The method has the advantages that: the aviation cluster layered space alignment method is provided, the organization structure of large-scale formation flight of the aviation aircraft is determined, the control complexity is reduced, and the formation is ensured to be tight; a distance-based distributed reference machine selection algorithm is provided, so that centralized control is avoided, and automatic selection of a reference machine by a wing machine in a formation is realized; when the position of a certain airplane in the formation is deviated, the positions of other airplanes change along with the deviation, the airplane collision can be effectively avoided, the flight safety is improved, and the heavy loss of airplane damage and death is avoided.
Drawings
FIG. 1 illustrates an airline cluster formation and echelon;
FIG. 2 illustrates an airline fleet and squad;
fig. 3 shows a fleet of longplanes and bureaucratic planes in an aviation cluster;
FIG. 4 shows a reference machine of a mid-fleet long machine;
FIG. 5 shows a reference plane for each aircraft in the squad;
FIG. 6 shows a mid-fleet long machine alignment process 1;
FIG. 7 illustrates the mid-fleet long machine alignment process 2;
FIG. 8 shows a mid-fleet long machine alignment process 3;
FIG. 9 shows a mid-fleet aircraft alignment process 1;
FIG. 10 illustrates the mid-fleet aircraft alignment process 2;
fig. 11 shows the in-squad aircraft alignment process 3.
Detailed Description
The present invention will be described in detail with reference to the accompanying drawings.

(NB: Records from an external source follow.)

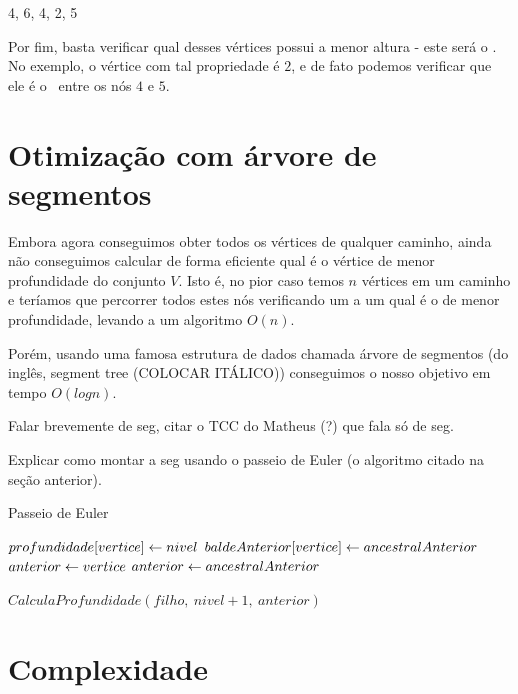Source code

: \vspace{0.3cm}

\begin{center}
    4, 6, 4, 2, 5    
\end{center}

Por fim, basta verificar qual desses vértices possui a menor altura - este será o \LCA. No exemplo, o vértice com tal propriedade é $2$, e de fato podemos verificar que ele é o \LCA\ entre os nós $4$ e $5$.

\section{Otimização com árvore de segmentos}

Embora agora conseguimos obter todos os vértices de qualquer caminho, ainda não conseguimos calcular de forma eficiente qual é o vértice de menor profundidade do conjunto $V$. Isto é, no pior caso temos $n$ vértices em um caminho e teríamos que percorrer todos estes nós verificando um a um qual é o de menor profundidade, levando a um algoritmo $O(n)$.

Porém, usando uma famosa estrutura de dados chamada árvore de segmentos (do inglês, segment tree (COLOCAR ITÁLICO)) conseguimos o nosso objetivo em tempo $O(log n)$.

Falar brevemente de seg, citar o TCC do Matheus (?) que fala só de seg.

Explicar como montar a seg usando o passeio de Euler (o algoritmo citado na seção anterior).

\begin{algorithm}[H]
\caption{Passeio de Euler}
\begin{algorithmic}[1]
    \State $profundidade[vertice] \leftarrow nivel$
    \State $baldeAnterior[vertice] \leftarrow ancestralAnterior$
        \State $anterior \leftarrow vertice$
    \Else
        \State $anterior \leftarrow ancestralAnterior$
    \EndIf
        
        \State $CalculaProfundidade(filho,\ nivel+1,\ anterior)$
    \EndFor
\EndFunction
\end{algorithmic}
\end{algorithm}


\section{Complexidade}

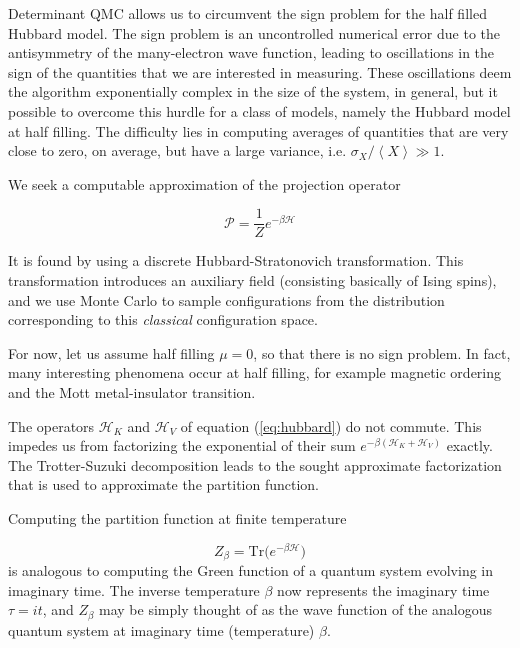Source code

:\documentclass[10pt, twocolumn, twoside]{article}
\begin{document}
Determinant QMC allows us to circumvent the sign problem for the half filled Hubbard model. The sign problem is an uncontrolled numerical error due to the antisymmetry of the many-electron wave function, leading to oscillations in the sign of the quantities that we are interested in measuring. These oscillations deem the algorithm exponentially complex in the size of the system, in general, but it possible to overcome this hurdle for a class of models, namely the Hubbard model at half filling. The difficulty lies in computing averages of quantities that are very close to zero, on average, but have a large variance, i.e. $\sigma_X / \left\langle X \right\rangle \gg 1$.

We seek a computable approximation of the projection operator 

\begin{equation}
\mathcal{P} = \frac{1}{Z} e^{-\beta\mathcal{H} }
\end{equation} 

It is found by using a discrete Hubbard-Stratonovich transformation. This transformation introduces an auxiliary field (consisting basically of Ising spins), and we use Monte Carlo to sample configurations from the distribution corresponding to this \emph{classical} configuration space.

For now, let us assume half filling $\mu = 0$, so that there is no sign problem. In fact, many interesting phenomena occur at half filling, for example magnetic ordering and the Mott metal-insulator transition.

The operators $\mathcal{H}_K$ and $\mathcal{H}_V$ of equation (\ref{eq:hubbard}) do not commute. This impedes us from factorizing the exponential of their sum $e^{-\beta (\mathcal{H}_K + \mathcal{H}_V)}$ exactly. The Trotter-Suzuki decomposition leads to the sought approximate factorization that is used to approximate the partition function.

Computing the partition function at finite temperature

\begin{equation}
Z_\beta = \text{Tr} \big( e^{-\beta \mathcal{H} } \big)
\end{equation}
is analogous to computing the Green function of a quantum system evolving in imaginary time. The inverse temperature $\beta$ now represents the imaginary time $\tau = it$, and $Z_\beta$ may be simply thought of as the wave function of the analogous quantum system at imaginary time (temperature) $\beta$.
 
\end{document}
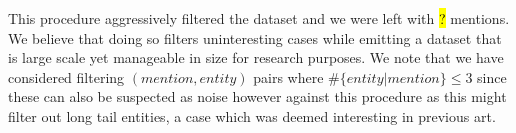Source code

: \documentclass[11pt]{article}
\begin{document}
This procedure aggressively filtered the dataset and we were left with \hl{?} mentions. We believe that doing so filters uninteresting cases while emitting a dataset that is large scale yet manageable in size for research purposes. We note that we have considered filtering $(mention,entity)$ pairs where $\#\{entity|mention\}\le 3$ since these can also be suspected as noise however against this procedure as this might filter out long tail entities, a case which was deemed interesting in previous art.



\end{document}
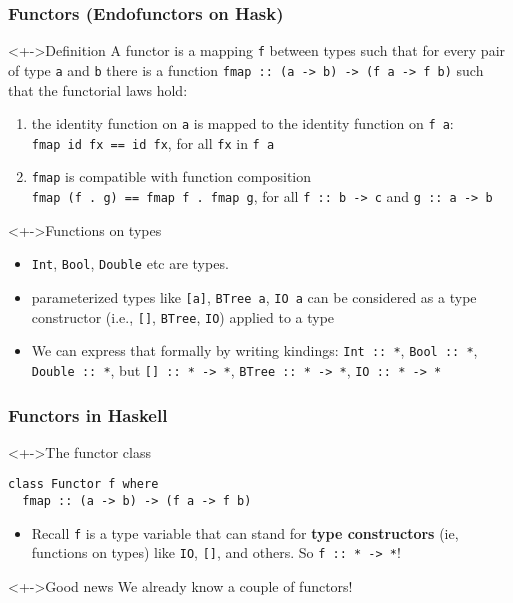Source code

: \documentclass{beamer}
\begin{document}
\begin{frame}[fragile]
  \frametitle{Functors (Endofunctors on Hask)}
  \begin{block}<+->{Definition}
    A \alert{functor} is a mapping \lstinline{f} between types such that for
    every pair of type \lstinline{a} and \lstinline|b| there is a
    function 
    \lstinline|fmap :: (a -> b) -> (f a -> f b)|
    such that the \alert{functorial laws} hold:
    \begin{enumerate}
    \item the identity function on \lstinline|a| is mapped to the
      identity function on \lstinline|f a|:\\
      \lstinline|fmap id fx == id fx|, \quad for all \lstinline|fx| in
      \lstinline|f a|
    \item \lstinline|fmap| is compatible with function composition\\
      \lstinline|fmap (f . g) == fmap f . fmap g|, \quad for all
      \lstinline|f :: b -> c| and \lstinline|g :: a -> b|
    \end{enumerate}
  \end{block}
  \begin{alertblock}<+->{Functions on types}
    \begin{itemize}
    \item \lstinline{Int}, \lstinline{Bool}, \lstinline{Double} etc
      are types.
    \item parameterized types like \lstinline$[a]$,
      \lstinline$BTree a$, \lstinline$IO a$ can be considered as a
      type constructor (i.e., \lstinline$[]$, \lstinline$BTree$,
      \lstinline$IO$) applied to a type 
    \item We can express that formally by writing \alert{kindings}:
      \lstinline{Int :: *},
      \lstinline{Bool :: *},
      \lstinline{Double :: *}, but
      \lstinline{[] :: * -> *},
      \lstinline{BTree :: * -> *},
      \lstinline{IO :: * -> *}
    \end{itemize}
  \end{alertblock}
\end{frame}

\begin{frame}[fragile]
  \frametitle{Functors in Haskell}
\begin{alertblock}<+->{The functor class}
\begin{lstlisting}
class Functor f where
  fmap :: (a -> b) -> (f a -> f b)
\end{lstlisting}
    \begin{itemize}
  \item Recall \texttt{f} is a type variable that can
    stand for \textbf{type
      constructors} (ie, functions on types) like  \texttt{IO},
    \texttt{[]}, and others.  So \lstinline|f :: * -> *|!
  \end{itemize}
\end{alertblock}
\begin{exampleblock}<+->{Good news}
  We already know a couple of functors!
\end{exampleblock}
\end{frame}
\end{document}
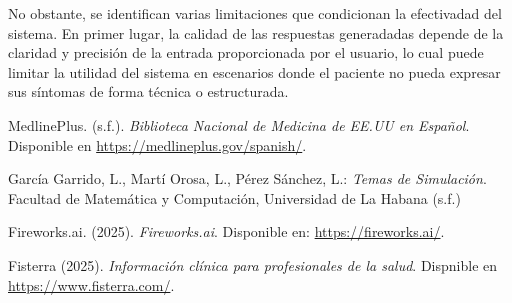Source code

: \documentclass{llncs}
\begin{document}
No obstante, se identifican varias limitaciones que condicionan la efectivadad del sistema. En primer lugar, la calidad de las respuestas generadadas depende de la claridad y precisión de la entrada proporcionada por el usuario, lo cual puede limitar la utilidad del sistema en escenarios
donde el paciente no pueda expresar sus síntomas de forma técnica o estructurada.

%
%
\begin{thebibliography}{5}
%
MedlinePlus. (s.f.). \textit{Biblioteca Nacional de Medicina de EE.UU en Español}. Disponible en
\url{https://medlineplus.gov/spanish/}.

García Garrido, L., Martí Orosa, L., Pérez Sánchez, L.: \textit{Temas de Simulación}. Facultad de Matemática y Computación, Universidad de La Habana (s.f.)

Fireworks.ai. (2025). \textit{Fireworks.ai}. Disponible en: \url{https://fireworks.ai/}.

Fisterra (2025). \textit{Información clínica para profesionales de la salud}. Dispnible en \url{https://www.fisterra.com/}.

\end{thebibliography}
\end{document}
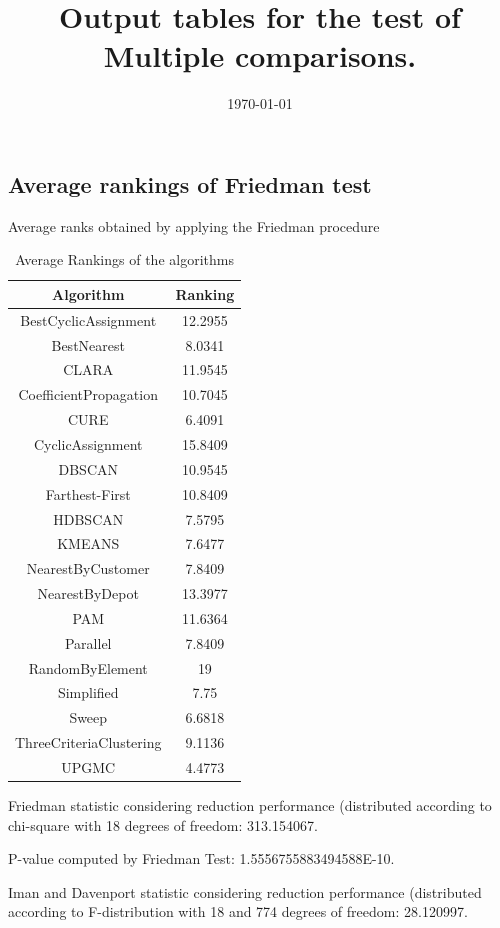\documentclass[a4paper,10pt]{article}
\title{Output tables for the test of Multiple comparisons.}
\author{}
\date{\today}
\begin{document}
\begin{landscape}
\pagestyle{empty}
\maketitle
\thispagestyle{empty}
\section{Average rankings of Friedman test}



Average ranks obtained by applying the Friedman procedure

\begin{table}[!htp]
\centering
\begin{tabular}{|c|c|}\hline
Algorithm&Ranking\\\hline
BestCyclicAssignment & 12.2955\\
BestNearest & 8.0341\\
CLARA & 11.9545\\
CoefficientPropagation & 10.7045\\
CURE & 6.4091\\
CyclicAssignment & 15.8409\\
DBSCAN & 10.9545\\
Farthest-First & 10.8409\\
HDBSCAN & 7.5795\\
KMEANS & 7.6477\\
NearestByCustomer & 7.8409\\
NearestByDepot & 13.3977\\
PAM & 11.6364\\
Parallel & 7.8409\\
RandomByElement & 19\\
Simplified & 7.75\\
Sweep & 6.6818\\
ThreeCriteriaClustering & 9.1136\\
UPGMC & 4.4773\\
\hline
\end{tabular}
\caption{Average Rankings of the algorithms}
\end{table}

Friedman statistic considering reduction performance (distributed according to chi-square with 18 degrees of freedom: 313.154067.

P-value computed by Friedman Test: 1.5556755883494588E-10.\newline

Iman and Davenport statistic considering reduction performance (distributed according to F-distribution with 18 and 774 degrees of freedom: 28.120997.


\end{landscape}
\end{document}
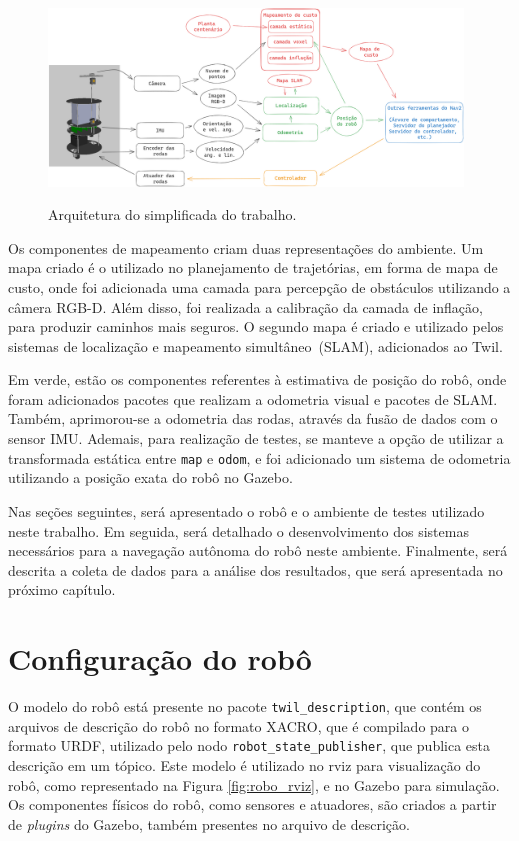 \documentclass[repeatfields,xlists,xpacks,oneside,yearsonly]{ufrgscca}
\begin{document}
\begin{figure}[h]
    {
        \centering
        \caption{Arquitetura do simplificada do trabalho.}
        \label{fig:arq_trabalho}
        \includegraphics[width=0.98\textwidth]{arquitetura_simplificadav3.png}\\
    }
\end{figure}

Os componentes de mapeamento criam duas representações do ambiente.
Um mapa criado é o utilizado no planejamento de trajetórias, em forma
de mapa de custo, onde foi adicionada uma camada para percepção de
obstáculos utilizando a câmera RGB-D. Além disso, foi realizada a
calibração da camada de inflação, para produzir caminhos mais
seguros. O segundo mapa é criado e utilizado pelos sistemas de
localização e mapeamento simultâneo~(SLAM), adicionados ao Twil.

Em verde, estão os componentes referentes à estimativa de posição do
robô, onde foram adicionados pacotes que realizam a odometria visual
e pacotes de SLAM. Também, aprimorou-se a odometria das rodas,
através da fusão de dados com o sensor IMU. Ademais, para realização
de testes, se manteve a opção de utilizar a transformada estática
entre \texttt{map} e \texttt{odom}, e foi adicionado um sistema de
odometria utilizando a posição exata do robô no Gazebo.

Nas seções seguintes, será apresentado o robô e o ambiente de testes
utilizado neste trabalho. Em seguida, será detalhado o
desenvolvimento dos sistemas necessários para a navegação autônoma do
robô neste ambiente. Finalmente, será descrita a coleta de dados para
a análise dos resultados, que será apresentada no próximo capítulo.

\section{Configuração do robô}

O modelo do robô está presente no pacote \texttt{twil\_description},
que contém os arquivos de descrição do robô no formato XACRO, que é
compilado para o formato URDF, utilizado pelo nodo
\texttt{robot\_state\_publisher}, que publica esta descrição em um
tópico. Este modelo é utilizado no rviz para visualização do robô,
como representado na Figura \ref{fig:robo_rviz}, e no Gazebo para
simulação. Os componentes físicos do robô, como sensores e atuadores,
são criados a partir de \textit{plugins} do Gazebo, também presentes
no arquivo de descrição.
\end{document}
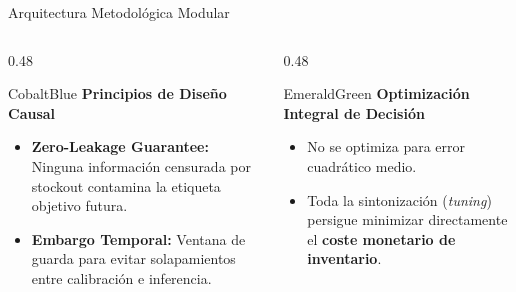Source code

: \documentclass[aspectratio=169, 10pt]{beamer}
\begin{document}
\begin{frame}{Arquitectura Metodológica Modular}
  \vspace{0.4cm}
  \begin{columns}[T]
    \begin{column}{0.48\textwidth}
      \begin{metriccard}{CobaltBlue}
        \textbf{\textcolor{CobaltBlue}{Principios de Diseño Causal}}
        \begin{itemize}\footnotesize
          \item \textbf{Zero-Leakage Guarantee:} Ninguna información censurada por stockout contamina la etiqueta objetivo futura.
          \item \textbf{Embargo Temporal:} Ventana de guarda para evitar solapamientos entre calibración e inferencia.
        \end{itemize}
      \end{metriccard}
    \end{column}
    \begin{column}{0.48\textwidth}
      \begin{metriccard}{EmeraldGreen}
        \textbf{\textcolor{EmeraldGreen}{Optimización Integral de Decisión}}
        \begin{itemize}\footnotesize
          \item No se optimiza para error cuadrático medio.
          \item Toda la sintonización (\textit{tuning}) persigue minimizar directamente el \textbf{coste monetario de inventario}.
        \end{itemize}
      \end{metriccard}
    \end{column}
  \end{columns}
\end{frame}
\end{document}
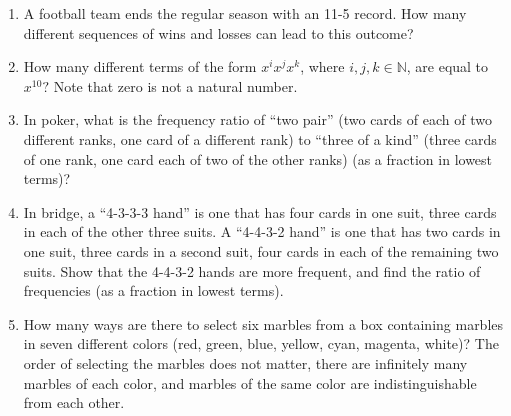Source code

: \documentclass[12pt]{article}
\begin{document}
\begin{enumerate}

\item A football team ends the regular season with an 11-5 record. How many different sequences of wins and losses can lead to this outcome?



\item How many different terms of the form $x^ix^jx^k$, where $i,j,k\in \mathbb{N}$, are equal to $x^{10}?$ Note that zero is not a natural number. 



\item  In poker, what is the frequency ratio of ``two pair'' (two cards of each of two different ranks, one card of a different rank) to ``three of a kind'' (three cards of one rank, one card each of two of the other ranks) (as a fraction in lowest terms)?



\item In bridge, a ``4-3-3-3 hand'' is one that has four cards in one suit, three cards in each of the other three suits.
 A ``4-4-3-2 hand'' is one that has two cards in one suit, three cards in a second suit, four cards in each of the remaining two suits.
Show that the 4-4-3-2 hands are more frequent, and find the ratio of frequencies (as a fraction in lowest terms).

\item How many ways are there to select six marbles from a box containing marbles in seven different colors (red, green, blue, yellow, cyan, magenta, white)? The order of selecting the marbles does not matter, there are infinitely many marbles of each color, and marbles of the same color are indistinguishable from each other.  

\end{enumerate}

\pagebreak
\end{document}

1. An aviation cluster formation organization architecture example.
A certain aviation cluster formation is composed of 2 echelons, namely a first echelon and a second echelon. The first and second fleets have different routes, see fig. 1. The first echelon consists of 2 squads, a first squad and a second squad, respectively, the 2 squads having the same flight line. Likewise, the second echelon is also composed of 2 squads with the same flight line, see fig. 2.
The middle team consists of 1 long plane and a plurality of bureaucratic planes. All the long machines of the middle lines need to be specified in advance, and the long machine of the first middle line of the echelon is the long machine of the echelon, which is shown in fig. 3.
2. And (4) forming an aviation cluster, layering and aligning an example.
In the embodiment, the formation of the aviation clusters comprises two echelons, a first echelon long airplane and a second echelon long airplane fly according to the airline, and the echelon long airplanes do not need to be aligned.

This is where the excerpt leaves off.